PROMPT
Your response should contain every line from the data below that holds the string "startComputer".

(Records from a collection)
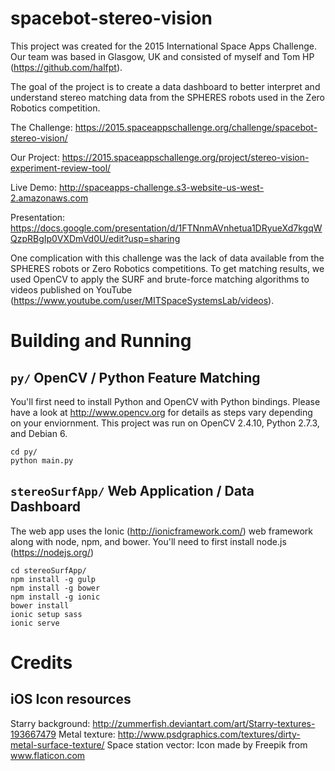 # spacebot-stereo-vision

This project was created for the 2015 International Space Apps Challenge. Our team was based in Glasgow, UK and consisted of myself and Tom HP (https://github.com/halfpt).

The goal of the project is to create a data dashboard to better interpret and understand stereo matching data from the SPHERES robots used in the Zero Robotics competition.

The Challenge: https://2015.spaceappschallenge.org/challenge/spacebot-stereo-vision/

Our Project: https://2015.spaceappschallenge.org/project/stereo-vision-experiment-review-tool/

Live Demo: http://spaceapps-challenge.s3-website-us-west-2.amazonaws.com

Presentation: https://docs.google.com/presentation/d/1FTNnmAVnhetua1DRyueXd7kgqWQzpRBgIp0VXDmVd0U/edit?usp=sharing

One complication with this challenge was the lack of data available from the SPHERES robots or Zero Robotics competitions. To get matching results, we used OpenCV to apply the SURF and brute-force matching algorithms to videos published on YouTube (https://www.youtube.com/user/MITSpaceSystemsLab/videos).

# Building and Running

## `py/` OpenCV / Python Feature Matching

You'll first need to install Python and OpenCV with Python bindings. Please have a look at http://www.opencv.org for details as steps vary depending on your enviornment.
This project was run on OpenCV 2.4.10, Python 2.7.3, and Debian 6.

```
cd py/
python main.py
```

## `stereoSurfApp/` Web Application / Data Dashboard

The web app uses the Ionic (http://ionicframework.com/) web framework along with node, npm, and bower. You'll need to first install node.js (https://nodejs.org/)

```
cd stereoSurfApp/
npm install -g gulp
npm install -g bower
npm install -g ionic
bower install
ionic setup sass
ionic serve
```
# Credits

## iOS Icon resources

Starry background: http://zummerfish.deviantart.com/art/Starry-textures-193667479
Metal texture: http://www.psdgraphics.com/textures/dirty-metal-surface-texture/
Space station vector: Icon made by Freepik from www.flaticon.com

* * *

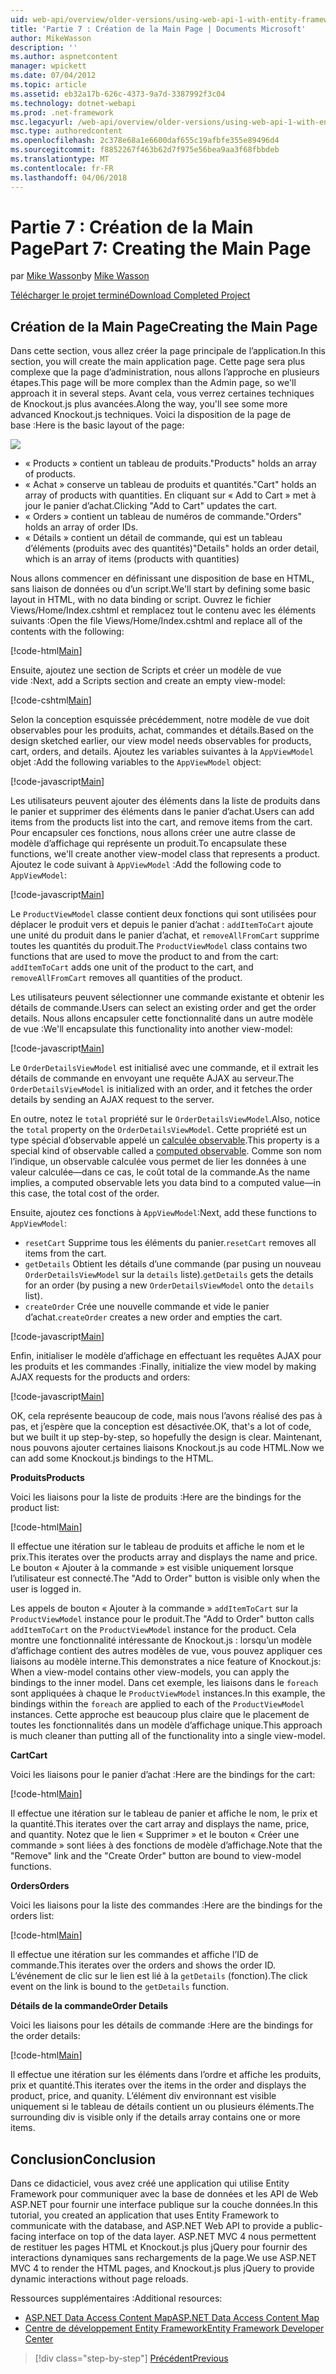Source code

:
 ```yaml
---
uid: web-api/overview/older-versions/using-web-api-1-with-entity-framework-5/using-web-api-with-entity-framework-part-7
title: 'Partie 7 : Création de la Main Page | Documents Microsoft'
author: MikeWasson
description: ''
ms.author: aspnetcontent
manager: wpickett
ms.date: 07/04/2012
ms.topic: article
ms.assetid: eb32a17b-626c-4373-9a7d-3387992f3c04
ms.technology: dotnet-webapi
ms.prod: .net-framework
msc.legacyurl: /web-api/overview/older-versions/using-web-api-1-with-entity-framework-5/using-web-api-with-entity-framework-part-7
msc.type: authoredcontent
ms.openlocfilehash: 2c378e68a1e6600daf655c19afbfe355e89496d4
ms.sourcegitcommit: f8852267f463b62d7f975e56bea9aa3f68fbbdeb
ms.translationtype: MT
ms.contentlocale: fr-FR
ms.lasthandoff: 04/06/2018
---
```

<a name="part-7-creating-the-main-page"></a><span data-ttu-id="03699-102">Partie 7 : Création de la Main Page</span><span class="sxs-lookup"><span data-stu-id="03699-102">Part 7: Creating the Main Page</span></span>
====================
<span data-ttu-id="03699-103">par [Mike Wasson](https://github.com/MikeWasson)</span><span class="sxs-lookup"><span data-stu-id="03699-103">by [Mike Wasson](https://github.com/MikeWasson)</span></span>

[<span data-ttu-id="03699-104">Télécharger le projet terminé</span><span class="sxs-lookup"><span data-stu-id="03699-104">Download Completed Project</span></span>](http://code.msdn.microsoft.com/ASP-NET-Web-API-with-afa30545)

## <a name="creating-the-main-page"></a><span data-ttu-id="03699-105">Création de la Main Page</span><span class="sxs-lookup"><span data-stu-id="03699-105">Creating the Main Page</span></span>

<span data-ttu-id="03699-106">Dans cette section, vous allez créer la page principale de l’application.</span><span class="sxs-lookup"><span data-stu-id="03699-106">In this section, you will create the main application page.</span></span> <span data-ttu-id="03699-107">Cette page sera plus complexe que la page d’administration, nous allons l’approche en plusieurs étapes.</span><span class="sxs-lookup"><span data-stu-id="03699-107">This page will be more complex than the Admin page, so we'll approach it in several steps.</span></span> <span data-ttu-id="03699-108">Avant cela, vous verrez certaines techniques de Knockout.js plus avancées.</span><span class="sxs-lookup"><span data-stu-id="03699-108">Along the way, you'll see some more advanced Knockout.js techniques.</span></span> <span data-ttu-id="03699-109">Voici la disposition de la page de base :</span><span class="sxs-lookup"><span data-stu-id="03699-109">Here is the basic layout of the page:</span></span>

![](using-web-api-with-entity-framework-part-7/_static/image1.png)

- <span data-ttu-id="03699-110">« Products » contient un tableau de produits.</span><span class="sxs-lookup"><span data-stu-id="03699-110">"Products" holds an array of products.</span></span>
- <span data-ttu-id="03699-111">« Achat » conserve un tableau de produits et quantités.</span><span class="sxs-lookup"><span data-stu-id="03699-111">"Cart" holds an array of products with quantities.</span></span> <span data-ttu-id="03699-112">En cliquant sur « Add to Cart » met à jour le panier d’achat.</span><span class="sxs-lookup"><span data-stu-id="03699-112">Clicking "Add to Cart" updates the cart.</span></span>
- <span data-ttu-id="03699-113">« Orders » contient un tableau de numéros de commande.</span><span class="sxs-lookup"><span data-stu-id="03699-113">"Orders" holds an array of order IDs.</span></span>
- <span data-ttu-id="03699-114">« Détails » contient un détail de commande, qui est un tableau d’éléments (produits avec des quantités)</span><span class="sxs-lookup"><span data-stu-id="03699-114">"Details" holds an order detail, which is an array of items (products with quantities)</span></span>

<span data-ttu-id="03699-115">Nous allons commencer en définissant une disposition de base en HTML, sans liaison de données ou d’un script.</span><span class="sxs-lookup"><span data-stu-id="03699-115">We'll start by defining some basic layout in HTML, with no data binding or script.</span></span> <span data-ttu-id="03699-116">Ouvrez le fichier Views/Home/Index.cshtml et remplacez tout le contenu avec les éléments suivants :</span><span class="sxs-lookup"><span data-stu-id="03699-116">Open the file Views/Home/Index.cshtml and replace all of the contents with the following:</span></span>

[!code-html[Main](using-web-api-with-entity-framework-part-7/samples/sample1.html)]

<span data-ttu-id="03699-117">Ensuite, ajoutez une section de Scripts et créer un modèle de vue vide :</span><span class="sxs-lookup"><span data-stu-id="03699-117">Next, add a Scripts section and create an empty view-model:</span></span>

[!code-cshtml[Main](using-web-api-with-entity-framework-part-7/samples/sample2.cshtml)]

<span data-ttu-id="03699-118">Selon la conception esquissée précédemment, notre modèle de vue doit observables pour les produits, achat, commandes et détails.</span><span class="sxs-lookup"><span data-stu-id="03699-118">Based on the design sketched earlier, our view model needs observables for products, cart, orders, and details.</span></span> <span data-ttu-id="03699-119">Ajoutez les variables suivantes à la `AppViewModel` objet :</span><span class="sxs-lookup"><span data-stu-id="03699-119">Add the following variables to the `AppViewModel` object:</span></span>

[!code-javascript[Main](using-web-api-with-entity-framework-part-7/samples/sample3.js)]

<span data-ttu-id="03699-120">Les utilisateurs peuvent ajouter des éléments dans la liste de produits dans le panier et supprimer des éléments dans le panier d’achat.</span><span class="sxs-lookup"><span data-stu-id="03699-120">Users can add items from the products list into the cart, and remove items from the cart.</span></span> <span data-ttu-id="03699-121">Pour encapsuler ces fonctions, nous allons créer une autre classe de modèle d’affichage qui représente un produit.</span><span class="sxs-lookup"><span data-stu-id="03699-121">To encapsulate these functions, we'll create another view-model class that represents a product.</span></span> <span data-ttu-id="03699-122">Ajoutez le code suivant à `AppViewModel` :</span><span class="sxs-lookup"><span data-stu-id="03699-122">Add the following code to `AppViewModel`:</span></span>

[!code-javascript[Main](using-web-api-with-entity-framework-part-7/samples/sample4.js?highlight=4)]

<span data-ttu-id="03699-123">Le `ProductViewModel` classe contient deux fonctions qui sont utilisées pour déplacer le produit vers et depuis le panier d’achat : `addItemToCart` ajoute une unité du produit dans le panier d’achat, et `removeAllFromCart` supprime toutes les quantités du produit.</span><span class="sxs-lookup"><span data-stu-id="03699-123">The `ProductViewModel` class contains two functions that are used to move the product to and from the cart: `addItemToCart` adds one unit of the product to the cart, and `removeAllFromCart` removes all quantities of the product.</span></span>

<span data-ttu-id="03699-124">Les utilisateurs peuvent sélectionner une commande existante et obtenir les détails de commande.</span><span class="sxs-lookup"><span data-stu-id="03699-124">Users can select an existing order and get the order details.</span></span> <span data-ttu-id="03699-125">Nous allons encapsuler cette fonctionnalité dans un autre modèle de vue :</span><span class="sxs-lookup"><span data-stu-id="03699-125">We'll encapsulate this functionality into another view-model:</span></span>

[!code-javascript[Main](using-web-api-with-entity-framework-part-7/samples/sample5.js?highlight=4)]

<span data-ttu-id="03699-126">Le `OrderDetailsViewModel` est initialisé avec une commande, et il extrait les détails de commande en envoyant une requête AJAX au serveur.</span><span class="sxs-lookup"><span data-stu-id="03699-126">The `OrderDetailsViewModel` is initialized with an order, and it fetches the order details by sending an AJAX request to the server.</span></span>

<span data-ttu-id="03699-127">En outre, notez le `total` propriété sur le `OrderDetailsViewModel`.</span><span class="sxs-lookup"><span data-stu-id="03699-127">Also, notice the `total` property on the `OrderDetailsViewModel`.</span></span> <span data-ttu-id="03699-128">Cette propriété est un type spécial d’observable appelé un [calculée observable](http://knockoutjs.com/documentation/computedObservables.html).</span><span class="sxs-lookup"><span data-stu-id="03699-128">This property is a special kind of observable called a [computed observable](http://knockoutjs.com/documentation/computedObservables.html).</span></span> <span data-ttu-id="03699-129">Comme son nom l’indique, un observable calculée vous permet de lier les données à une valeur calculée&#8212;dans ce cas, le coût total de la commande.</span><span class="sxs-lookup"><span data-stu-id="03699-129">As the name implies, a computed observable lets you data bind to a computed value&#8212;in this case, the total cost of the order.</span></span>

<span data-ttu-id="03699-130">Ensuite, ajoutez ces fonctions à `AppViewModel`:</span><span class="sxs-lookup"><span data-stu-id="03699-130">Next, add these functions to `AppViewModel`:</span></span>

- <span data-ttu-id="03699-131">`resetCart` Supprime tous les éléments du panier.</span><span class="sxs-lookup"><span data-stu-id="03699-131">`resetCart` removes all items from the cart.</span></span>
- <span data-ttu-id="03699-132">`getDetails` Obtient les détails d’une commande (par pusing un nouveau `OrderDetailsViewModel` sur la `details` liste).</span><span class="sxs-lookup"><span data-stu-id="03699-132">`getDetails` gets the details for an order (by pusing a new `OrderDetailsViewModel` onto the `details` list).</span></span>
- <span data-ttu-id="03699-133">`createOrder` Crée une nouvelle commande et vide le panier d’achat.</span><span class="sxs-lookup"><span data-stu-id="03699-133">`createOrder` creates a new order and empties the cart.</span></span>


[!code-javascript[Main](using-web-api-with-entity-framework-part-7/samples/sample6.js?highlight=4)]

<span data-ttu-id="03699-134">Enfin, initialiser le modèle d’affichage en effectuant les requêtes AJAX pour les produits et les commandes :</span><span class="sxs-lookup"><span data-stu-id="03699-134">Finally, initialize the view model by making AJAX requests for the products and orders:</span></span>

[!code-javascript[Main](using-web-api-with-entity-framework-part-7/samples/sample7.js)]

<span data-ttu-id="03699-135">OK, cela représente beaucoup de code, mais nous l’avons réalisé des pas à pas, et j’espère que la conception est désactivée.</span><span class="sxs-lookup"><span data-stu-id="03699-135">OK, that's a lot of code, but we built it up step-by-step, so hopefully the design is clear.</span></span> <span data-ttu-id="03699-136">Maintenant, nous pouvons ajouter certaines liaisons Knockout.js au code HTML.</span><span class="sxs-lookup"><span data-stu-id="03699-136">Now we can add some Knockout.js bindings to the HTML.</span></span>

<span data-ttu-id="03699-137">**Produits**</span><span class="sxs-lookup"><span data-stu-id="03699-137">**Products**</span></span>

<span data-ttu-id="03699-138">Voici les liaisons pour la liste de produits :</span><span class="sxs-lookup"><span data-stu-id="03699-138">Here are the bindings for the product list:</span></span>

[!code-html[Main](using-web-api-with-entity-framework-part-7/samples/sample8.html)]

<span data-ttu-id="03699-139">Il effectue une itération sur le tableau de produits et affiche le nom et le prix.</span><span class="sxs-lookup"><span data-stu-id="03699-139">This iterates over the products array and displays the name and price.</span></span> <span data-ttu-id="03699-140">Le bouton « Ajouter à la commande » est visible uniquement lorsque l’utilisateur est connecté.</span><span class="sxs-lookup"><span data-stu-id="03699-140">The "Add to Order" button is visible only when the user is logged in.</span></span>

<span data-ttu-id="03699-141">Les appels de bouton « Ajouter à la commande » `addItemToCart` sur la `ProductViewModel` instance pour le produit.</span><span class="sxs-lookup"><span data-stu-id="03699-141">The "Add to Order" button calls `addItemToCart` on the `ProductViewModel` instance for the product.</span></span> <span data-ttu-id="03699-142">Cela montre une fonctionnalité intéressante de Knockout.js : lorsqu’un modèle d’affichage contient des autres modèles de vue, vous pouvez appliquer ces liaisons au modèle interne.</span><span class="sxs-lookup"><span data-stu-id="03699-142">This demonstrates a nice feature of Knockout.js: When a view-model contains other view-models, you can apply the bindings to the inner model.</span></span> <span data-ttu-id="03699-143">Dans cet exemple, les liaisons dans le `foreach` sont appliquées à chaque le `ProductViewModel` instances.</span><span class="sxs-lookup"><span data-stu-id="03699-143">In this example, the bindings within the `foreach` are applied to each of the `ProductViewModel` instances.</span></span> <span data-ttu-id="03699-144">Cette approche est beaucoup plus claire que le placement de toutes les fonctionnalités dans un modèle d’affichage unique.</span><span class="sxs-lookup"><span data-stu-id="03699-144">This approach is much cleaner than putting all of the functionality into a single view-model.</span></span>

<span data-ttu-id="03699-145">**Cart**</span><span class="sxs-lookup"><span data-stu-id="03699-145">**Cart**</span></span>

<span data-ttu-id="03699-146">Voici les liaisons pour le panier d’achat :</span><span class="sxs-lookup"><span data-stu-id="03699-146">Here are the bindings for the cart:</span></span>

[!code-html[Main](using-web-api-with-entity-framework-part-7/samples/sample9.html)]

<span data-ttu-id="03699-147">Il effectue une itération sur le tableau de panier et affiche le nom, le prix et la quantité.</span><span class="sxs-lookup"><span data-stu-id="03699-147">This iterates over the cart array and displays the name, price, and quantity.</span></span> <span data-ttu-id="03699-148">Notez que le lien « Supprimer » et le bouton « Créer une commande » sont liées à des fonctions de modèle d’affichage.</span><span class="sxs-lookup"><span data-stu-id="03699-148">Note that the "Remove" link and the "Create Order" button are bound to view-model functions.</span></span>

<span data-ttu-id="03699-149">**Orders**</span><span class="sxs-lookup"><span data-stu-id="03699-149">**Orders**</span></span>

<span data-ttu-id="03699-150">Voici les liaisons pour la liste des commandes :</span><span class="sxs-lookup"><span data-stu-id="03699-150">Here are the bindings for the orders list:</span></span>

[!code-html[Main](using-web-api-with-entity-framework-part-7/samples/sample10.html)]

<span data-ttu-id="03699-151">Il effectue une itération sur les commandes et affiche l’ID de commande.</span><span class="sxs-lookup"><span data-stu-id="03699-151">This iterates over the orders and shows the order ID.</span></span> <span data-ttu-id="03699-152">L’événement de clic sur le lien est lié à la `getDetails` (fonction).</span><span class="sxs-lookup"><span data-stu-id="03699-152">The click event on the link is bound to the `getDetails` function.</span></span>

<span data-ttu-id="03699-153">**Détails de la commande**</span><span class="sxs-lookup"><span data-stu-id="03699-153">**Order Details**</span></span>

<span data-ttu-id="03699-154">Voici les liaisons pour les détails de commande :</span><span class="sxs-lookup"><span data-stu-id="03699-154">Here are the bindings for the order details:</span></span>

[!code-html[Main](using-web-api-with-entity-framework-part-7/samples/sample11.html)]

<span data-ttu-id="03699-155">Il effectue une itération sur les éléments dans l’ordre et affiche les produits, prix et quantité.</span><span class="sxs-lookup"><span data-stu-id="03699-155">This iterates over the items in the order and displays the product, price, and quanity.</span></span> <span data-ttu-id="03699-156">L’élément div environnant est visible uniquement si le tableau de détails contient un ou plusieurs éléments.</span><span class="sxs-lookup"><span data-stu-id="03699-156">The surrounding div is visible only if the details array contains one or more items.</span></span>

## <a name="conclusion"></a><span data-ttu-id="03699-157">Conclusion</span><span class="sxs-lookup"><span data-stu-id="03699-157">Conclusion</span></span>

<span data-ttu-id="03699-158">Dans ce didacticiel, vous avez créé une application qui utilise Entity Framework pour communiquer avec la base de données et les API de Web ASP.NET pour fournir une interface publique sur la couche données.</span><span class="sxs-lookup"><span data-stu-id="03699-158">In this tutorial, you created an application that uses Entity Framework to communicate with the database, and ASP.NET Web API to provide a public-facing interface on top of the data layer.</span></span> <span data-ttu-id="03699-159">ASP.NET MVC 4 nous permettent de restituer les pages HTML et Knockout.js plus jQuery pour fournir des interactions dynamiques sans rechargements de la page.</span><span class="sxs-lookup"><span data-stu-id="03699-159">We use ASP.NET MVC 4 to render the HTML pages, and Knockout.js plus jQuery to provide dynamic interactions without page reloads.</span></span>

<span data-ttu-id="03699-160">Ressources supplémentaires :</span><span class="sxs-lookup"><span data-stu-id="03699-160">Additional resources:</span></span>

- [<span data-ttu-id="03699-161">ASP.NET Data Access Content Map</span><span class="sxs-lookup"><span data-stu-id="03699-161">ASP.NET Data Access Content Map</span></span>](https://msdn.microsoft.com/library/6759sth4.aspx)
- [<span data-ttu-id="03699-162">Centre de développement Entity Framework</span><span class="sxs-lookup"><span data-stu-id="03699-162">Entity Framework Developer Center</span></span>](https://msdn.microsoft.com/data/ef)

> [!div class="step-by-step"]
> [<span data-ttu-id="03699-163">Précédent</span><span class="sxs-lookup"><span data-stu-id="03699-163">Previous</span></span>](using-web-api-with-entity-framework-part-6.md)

==

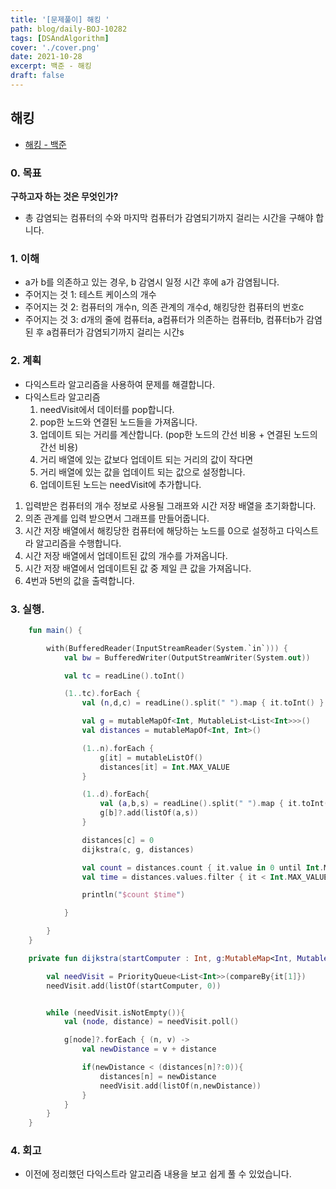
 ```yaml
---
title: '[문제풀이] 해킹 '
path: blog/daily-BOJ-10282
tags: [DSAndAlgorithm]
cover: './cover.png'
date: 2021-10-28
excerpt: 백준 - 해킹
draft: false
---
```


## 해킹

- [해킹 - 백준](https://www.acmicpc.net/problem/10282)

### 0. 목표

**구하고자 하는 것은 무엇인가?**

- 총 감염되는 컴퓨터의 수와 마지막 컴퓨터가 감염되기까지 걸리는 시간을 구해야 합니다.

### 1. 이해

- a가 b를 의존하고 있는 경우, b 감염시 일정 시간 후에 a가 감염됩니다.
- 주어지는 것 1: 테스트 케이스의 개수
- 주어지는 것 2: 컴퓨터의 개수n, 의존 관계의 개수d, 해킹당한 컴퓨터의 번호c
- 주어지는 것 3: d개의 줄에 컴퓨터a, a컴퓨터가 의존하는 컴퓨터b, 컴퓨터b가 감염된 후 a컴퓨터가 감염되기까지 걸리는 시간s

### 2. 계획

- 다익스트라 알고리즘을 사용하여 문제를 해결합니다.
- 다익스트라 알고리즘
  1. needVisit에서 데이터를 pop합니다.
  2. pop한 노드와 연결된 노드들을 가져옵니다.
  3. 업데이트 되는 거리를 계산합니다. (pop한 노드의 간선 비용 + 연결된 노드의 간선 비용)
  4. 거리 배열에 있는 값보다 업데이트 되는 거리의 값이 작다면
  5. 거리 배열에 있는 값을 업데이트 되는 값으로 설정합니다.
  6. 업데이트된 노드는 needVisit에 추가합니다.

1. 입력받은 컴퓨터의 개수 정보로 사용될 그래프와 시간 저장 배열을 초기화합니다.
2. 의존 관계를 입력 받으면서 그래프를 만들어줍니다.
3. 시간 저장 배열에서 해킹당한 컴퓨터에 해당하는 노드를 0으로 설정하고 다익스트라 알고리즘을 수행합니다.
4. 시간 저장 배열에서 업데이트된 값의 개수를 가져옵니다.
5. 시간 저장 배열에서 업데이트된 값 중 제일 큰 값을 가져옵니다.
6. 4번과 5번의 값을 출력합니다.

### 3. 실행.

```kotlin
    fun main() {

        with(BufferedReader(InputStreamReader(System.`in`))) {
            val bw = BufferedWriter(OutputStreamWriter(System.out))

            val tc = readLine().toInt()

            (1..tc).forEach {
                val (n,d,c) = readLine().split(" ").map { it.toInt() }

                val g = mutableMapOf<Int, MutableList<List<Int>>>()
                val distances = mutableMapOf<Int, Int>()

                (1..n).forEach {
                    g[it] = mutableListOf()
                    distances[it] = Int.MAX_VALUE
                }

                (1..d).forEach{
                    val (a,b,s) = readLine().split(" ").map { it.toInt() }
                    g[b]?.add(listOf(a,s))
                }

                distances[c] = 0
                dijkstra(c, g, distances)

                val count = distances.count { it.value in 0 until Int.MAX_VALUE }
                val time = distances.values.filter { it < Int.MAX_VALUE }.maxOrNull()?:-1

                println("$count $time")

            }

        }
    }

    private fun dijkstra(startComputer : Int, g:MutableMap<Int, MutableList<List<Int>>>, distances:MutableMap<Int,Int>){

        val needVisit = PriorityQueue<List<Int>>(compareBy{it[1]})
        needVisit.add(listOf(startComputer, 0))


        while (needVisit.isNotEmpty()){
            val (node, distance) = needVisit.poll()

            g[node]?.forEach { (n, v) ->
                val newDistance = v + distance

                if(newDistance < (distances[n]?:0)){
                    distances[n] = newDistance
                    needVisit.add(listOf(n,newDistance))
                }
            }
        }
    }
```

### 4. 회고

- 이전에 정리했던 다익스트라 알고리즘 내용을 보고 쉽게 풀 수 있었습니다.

OUTPUT OF THE EXERCISE
    private fun dijkstra(startComputer : Int, g:MutableMap<Int, MutableList<List<Int>>>, distances:MutableMap<Int,Int>){
        needVisit.add(listOf(startComputer, 0))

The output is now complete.